High APRIL Levels Are Associated With Slow Disease Progression and Low Immune Activation in Chronic HIV-1-Infected Patients

Objective: B-cell-activating factor (BAFF) has been determined to be involved in HIV-1 infection and correlate with disease progression, while its homologous molecule, a proliferation-inducing ligand (APRIL), is less frequently reported, and its role remains unclear. We aimed to characterize APRIL levels in subjects with different HIV-1 infection statuses and determine the relationships with disease progression and immune activation. Methods: Plasma levels of APRIL were compared in 17 long-term nonprogressors (LTNPs), 17 typical progressors (TPs), 10 ART-treated patients and 10 healthy donors (HDs). Seventeen LTNPs and a subset of TPs (n=6) who initiated ART were assessed longitudinally. Correlation of APRIL levels with markers of disease progression, B-cell count and specific antibody response, markers of immune activation and functional cells were analyzed. Results: Circulating APRIL levels were significantly elevated in LTNPs relative to TPs, ART-treated patients and HDs.
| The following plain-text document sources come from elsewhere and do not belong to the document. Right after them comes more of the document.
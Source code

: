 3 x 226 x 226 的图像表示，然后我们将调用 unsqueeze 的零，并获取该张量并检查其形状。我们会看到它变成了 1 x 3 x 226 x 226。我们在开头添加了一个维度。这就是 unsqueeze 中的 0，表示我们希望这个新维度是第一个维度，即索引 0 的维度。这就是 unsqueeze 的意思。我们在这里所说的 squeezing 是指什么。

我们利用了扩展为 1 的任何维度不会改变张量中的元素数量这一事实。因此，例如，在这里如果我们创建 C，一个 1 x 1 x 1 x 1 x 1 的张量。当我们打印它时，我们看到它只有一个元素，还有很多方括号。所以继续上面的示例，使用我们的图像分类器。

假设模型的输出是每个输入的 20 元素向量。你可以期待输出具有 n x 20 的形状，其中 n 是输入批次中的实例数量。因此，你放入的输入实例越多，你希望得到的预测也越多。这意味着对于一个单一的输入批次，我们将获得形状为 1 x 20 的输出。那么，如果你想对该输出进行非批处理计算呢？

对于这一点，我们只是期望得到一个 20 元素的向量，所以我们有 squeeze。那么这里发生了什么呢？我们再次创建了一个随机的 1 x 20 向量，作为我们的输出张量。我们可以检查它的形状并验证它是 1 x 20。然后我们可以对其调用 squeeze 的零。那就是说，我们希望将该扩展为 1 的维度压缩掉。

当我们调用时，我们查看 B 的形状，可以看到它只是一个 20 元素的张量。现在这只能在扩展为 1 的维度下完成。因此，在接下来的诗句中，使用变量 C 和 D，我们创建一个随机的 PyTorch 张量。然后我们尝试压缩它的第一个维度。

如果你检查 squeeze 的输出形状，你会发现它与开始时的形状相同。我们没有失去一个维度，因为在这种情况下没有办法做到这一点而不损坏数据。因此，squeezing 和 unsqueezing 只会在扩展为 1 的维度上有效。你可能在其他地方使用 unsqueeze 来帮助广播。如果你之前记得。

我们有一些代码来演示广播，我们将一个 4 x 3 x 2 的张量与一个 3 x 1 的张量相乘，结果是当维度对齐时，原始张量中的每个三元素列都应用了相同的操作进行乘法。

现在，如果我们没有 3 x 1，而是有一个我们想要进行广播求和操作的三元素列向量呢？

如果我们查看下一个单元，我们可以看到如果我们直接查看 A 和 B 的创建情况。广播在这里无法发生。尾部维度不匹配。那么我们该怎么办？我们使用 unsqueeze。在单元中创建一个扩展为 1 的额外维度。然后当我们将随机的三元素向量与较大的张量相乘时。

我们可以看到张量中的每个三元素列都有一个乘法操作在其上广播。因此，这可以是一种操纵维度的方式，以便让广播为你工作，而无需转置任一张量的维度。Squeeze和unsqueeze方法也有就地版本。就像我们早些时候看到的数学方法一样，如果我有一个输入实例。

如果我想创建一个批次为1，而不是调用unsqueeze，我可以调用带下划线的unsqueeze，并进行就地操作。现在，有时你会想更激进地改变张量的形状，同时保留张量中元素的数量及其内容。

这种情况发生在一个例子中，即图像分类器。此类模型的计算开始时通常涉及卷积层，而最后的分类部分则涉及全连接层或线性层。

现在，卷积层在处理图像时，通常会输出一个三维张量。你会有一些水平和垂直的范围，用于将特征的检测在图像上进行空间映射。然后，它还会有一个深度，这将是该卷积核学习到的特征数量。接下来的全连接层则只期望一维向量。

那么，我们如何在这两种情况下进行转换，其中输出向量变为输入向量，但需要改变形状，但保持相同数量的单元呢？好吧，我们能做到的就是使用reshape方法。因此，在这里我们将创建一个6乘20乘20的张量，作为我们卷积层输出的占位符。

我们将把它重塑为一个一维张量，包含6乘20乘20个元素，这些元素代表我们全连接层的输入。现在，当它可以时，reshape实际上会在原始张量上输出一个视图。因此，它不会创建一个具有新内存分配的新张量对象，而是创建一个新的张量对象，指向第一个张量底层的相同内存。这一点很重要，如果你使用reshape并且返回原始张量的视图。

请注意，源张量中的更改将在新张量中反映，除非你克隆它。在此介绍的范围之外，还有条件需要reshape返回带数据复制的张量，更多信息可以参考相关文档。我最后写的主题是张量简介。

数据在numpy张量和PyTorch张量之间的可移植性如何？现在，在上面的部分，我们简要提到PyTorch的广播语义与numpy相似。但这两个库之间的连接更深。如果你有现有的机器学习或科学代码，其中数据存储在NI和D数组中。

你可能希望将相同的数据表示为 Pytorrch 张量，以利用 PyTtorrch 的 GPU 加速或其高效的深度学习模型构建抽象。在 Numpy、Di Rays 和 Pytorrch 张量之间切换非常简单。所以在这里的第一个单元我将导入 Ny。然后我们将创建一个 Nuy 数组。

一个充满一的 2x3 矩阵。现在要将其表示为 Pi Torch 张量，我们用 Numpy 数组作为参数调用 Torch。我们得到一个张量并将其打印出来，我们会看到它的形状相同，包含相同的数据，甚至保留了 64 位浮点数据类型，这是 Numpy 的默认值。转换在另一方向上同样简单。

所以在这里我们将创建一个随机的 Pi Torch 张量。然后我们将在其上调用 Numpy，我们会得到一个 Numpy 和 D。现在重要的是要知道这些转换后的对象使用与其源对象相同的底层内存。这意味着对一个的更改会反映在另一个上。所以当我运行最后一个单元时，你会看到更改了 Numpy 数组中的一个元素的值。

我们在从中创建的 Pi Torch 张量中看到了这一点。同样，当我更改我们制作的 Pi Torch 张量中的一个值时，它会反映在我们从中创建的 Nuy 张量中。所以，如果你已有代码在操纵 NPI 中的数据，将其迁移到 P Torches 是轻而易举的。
Longitudinal investigation revealed that APRIL levels decreased during follow-up in LTNPs. ART did not significantly influence APRIL levels. The levels of plasma APRIL were negatively correlated with plasma HIV-1 viral load and cellular HIV-1 DNA levels and positively correlated with CD4+T-cell count and CD4/CD8 ratio. The inverse correlation was observed between APRIL and BAFF levels. Furthermore, APRIL levels were negatively correlated with the frequency of activated CD8+T cells and levels of IP-10 and MCP-1. Lastly, positive correlations were observed between APRIL levels, the frequency of CD8+CD28+T cells and natural killer (NK)-cell count. Conclusion: APRIL levels were elevated in LTNPs and negatively correlated with disease progression and immune activation, indicating a likely protective activity in HIV-1 infection.